I was under the impression that both RDD execution and caching are lazy: Namely, if an RDD is cached, and only part of it was used, then the caching mechanism will only cache that part, and the other part will be computed on-demand.
Unfortunately, the following experiment seems to indicate otherwise:
val acc = new LongAccumulator()
TestSC.register(acc)
val rdd = TestSC.parallelize(1 to 100, 16).map { v =>
acc add 1
v
}
rdd.persist()
val sliced = rdd
.mapPartitions { itr =>
itr.slice(0, 2)
}
sliced.count()
assert(acc.value == 32)
Running it yields the following exception:
100 did not equal 32
ScalaTestFailureLocation:
Expected :32
Actual :100
Turns out the entire RDD was computed instead of only the first 2 items in each partition. This is very inefficient in some cases (e.g. when you need to determine whether the RDD is empty quickly). Ideally, the caching manager should allow the caching buffer to be incrementally written and accessed randomly, does this feature exists? If not, what should I do to make it happen? (preferrably using existing memory & disk caching mechanism)

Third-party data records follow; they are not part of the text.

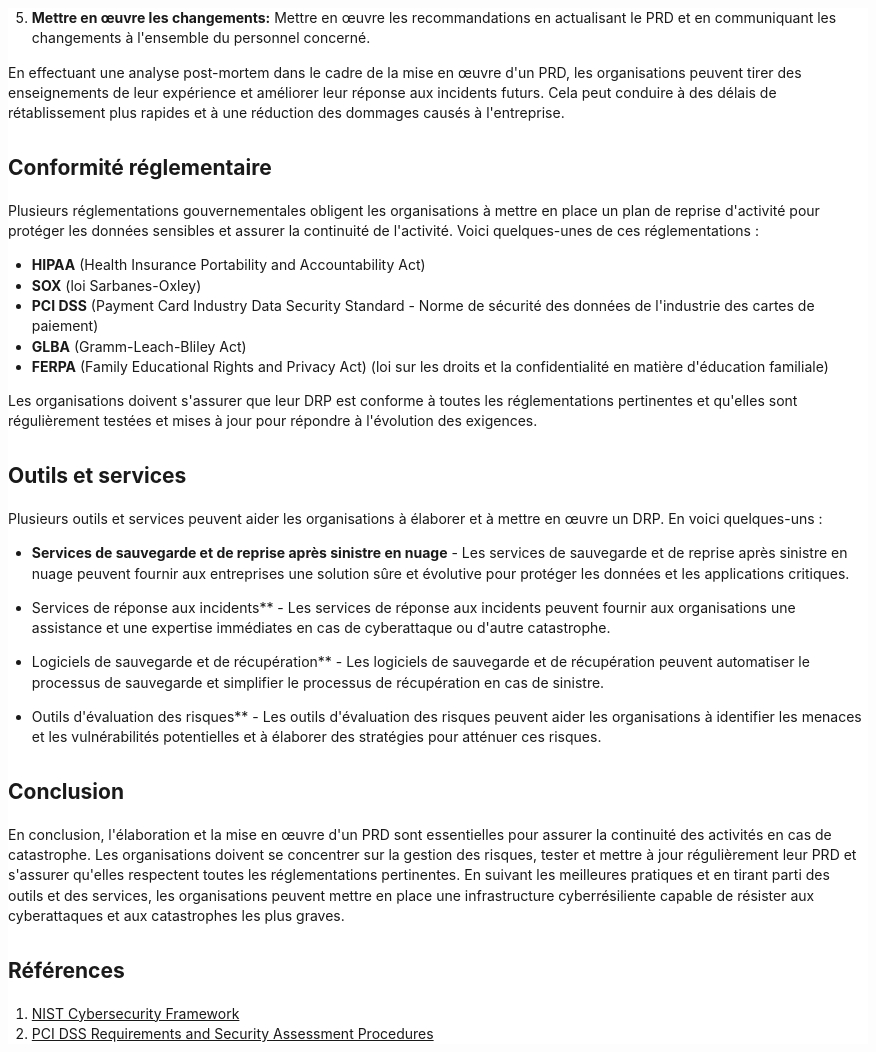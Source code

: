 5. **Mettre en œuvre les changements:** Mettre en œuvre les recommandations en actualisant le PRD et en communiquant les changements à l'ensemble du personnel concerné.

En effectuant une analyse post-mortem dans le cadre de la mise en œuvre d'un PRD, les organisations peuvent tirer des enseignements de leur expérience et améliorer leur réponse aux incidents futurs. Cela peut conduire à des délais de rétablissement plus rapides et à une réduction des dommages causés à l'entreprise.

## Conformité réglementaire

Plusieurs réglementations gouvernementales obligent les organisations à mettre en place un plan de reprise d'activité pour protéger les données sensibles et assurer la continuité de l'activité. Voici quelques-unes de ces réglementations :

- **HIPAA** (Health Insurance Portability and Accountability Act)
- **SOX** (loi Sarbanes-Oxley)
- **PCI DSS** (Payment Card Industry Data Security Standard - Norme de sécurité des données de l'industrie des cartes de paiement)
- **GLBA** (Gramm-Leach-Bliley Act)
- **FERPA** (Family Educational Rights and Privacy Act) (loi sur les droits et la confidentialité en matière d'éducation familiale)

Les organisations doivent s'assurer que leur DRP est conforme à toutes les réglementations pertinentes et qu'elles sont régulièrement testées et mises à jour pour répondre à l'évolution des exigences.

## Outils et services

Plusieurs outils et services peuvent aider les organisations à élaborer et à mettre en œuvre un DRP. En voici quelques-uns :

- **Services de sauvegarde et de reprise après sinistre en nuage** - Les services de sauvegarde et de reprise après sinistre en nuage peuvent fournir aux entreprises une solution sûre et évolutive pour protéger les données et les applications critiques.

- Services de réponse aux incidents** - Les services de réponse aux incidents peuvent fournir aux organisations une assistance et une expertise immédiates en cas de cyberattaque ou d'autre catastrophe.

- Logiciels de sauvegarde et de récupération** - Les logiciels de sauvegarde et de récupération peuvent automatiser le processus de sauvegarde et simplifier le processus de récupération en cas de sinistre.

- Outils d'évaluation des risques** - Les outils d'évaluation des risques peuvent aider les organisations à identifier les menaces et les vulnérabilités potentielles et à élaborer des stratégies pour atténuer ces risques.

## Conclusion

En conclusion, l'élaboration et la mise en œuvre d'un PRD sont essentielles pour assurer la continuité des activités en cas de catastrophe. Les organisations doivent se concentrer sur la gestion des risques, tester et mettre à jour régulièrement leur PRD et s'assurer qu'elles respectent toutes les réglementations pertinentes. En suivant les meilleures pratiques et en tirant parti des outils et des services, les organisations peuvent mettre en place une infrastructure cyberrésiliente capable de résister aux cyberattaques et aux catastrophes les plus graves.

## Références

1. [NIST Cybersecurity Framework](https://www.nist.gov/cyberframework)
2. [PCI DSS Requirements and Security Assessment Procedures](https://www.pcicomplianceguide.org/pci-dss/)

Thanks a lot for your opinion
UPDATE 1 It appears that Spark already has 2 classes:
- ExternalAppendOnlyMap
- ExternalAppendOnlyUnsafeRowArray
that supports more granular caching of many values. Even better, they don't rely on StorageLevel, instead make its own decision which storage device to use. I'm however surprised that they are not options for RDD/Dataset caching directly, rather than for co-group/join/streamOps or accumulators.